Turning Point occupies the midpoint between hospital-affiliated clinics and independent private therapists. Johns Hopkins and UM Psychiatry (affiliated with University of Maryland Medical Center) maintain larger networks with shorter wait times for new-patient evaluations but often require internal referrals and may direct patients toward their own staff for ongoing care. Solo private practitioners in Baltimore charge $125 to $200 per session and rarely accept insurance, making them costlier upfront but sometimes faster to access.

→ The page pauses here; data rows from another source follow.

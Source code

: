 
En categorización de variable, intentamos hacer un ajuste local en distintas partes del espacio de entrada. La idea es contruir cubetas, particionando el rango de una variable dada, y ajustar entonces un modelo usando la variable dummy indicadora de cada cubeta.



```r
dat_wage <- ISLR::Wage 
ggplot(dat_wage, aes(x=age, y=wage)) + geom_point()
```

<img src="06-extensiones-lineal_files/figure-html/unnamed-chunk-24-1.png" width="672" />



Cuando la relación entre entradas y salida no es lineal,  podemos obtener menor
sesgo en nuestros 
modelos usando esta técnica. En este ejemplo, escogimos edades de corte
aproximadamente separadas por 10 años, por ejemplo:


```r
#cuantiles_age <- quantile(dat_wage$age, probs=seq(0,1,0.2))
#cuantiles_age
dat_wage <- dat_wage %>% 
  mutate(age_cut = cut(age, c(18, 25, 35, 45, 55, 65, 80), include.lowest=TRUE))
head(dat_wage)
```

Federally Qualified Health Centers such as Broadway Center for Health Services offer sliding-scale fees and accept uninsured patients but have longer wait times (6 to 8 weeks typical).

Choose Turning Point if you have insurance and want a balance of accessibility and specialist expertise without the bureaucracy of a hospital system. Choose an FQHC if cost is the primary concern and you can wait. Choose a hospital psychiatry department if you need rapid access or have complex medical comorbidities requiring integrated care.

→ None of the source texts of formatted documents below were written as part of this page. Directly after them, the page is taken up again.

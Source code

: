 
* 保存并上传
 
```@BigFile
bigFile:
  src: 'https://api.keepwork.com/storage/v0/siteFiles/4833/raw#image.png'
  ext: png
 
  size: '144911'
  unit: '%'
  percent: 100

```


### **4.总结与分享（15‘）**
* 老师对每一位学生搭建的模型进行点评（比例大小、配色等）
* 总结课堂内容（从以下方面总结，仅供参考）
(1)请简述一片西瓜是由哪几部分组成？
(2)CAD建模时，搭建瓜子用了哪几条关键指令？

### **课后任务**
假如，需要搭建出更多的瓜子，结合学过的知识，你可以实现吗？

Who It Suits and Who It Does Not Suit

Turning Point suits employed adults and insured teenagers seeking ongoing outpatient counseling and mild-to-moderate medication management (depression, anxiety, ADHD, adjustment disorders). It suits people who prefer a dedicated therapist and psychiatrist over a rotating hospital clinic model.

Turning Point does not suit individuals in acute crisis (ideation, intent, plan), those requiring detoxification, or people whose insurance status makes the $75+ uninsured fee prohibitive without income-based reduction. Uninsured patients should ask about a sliding scale; the clinic does not widely advertise one but has been known to adjust fees for financial hardship on a case-by-case basis.

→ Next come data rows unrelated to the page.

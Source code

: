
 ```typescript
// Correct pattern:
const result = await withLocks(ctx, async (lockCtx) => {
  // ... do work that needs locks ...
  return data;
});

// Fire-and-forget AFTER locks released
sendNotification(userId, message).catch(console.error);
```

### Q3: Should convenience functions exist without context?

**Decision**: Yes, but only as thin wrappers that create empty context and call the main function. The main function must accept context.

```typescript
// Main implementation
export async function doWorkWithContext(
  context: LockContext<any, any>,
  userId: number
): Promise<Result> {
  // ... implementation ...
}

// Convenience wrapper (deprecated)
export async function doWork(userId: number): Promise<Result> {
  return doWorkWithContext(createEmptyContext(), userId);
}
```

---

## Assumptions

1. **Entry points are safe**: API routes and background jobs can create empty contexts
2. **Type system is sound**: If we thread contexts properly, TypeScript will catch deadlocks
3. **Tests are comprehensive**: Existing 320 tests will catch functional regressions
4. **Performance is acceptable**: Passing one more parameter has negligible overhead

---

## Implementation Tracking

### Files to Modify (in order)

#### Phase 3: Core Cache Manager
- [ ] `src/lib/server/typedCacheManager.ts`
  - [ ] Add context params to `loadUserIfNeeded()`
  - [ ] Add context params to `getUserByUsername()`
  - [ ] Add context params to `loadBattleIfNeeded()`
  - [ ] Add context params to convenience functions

What the First Visit Involves

New therapy clients complete a 30- to 45-minute intake appointment covering psychiatric history, presenting problem, and treatment goals. The clinician discusses confidentiality limits, fees, and insurance details. If medication is anticipated, the intake therapist refers to psychiatric staff for a separate evaluation.

First psychiatric appointments run 60 minutes and include medical history, current symptoms, medication history, and family psychiatric background. The psychiatrist explains medication options, side effects, and monitoring requirements. If you are on other medications, bring a list or bring the bottles.

Both intake pathways require proof of insurance (card or member ID) or payment method on file.

Hours, Parking, and Logistics

Turning Point operates Monday to Friday 9 a.m. to 5 p.m. (Verification note: hours may shift seasonally; confirm when scheduling.) The clinic is located in central Baltimore and has street parking and a small lot with 8 to 10 spaces. Parking fills during midday; early morning and late afternoon appointments have better availability. There is no valet or reserved patient parking. The clinic is not accessible by light rail; the nearest MTA bus stop is two blocks away.

Telehealth appointments are available for therapy and follow-up psychiatry visits; initial psychiatric evaluations are offered in-person only.

Turning Point fills a straightforward role in Baltimore's mental health ecosystem: it is reliable, insured-friendly, and staffed by licensed clinicians working in a stable practice, making it a sensible first choice for someone seeking outpatient therapy with psychiatric support.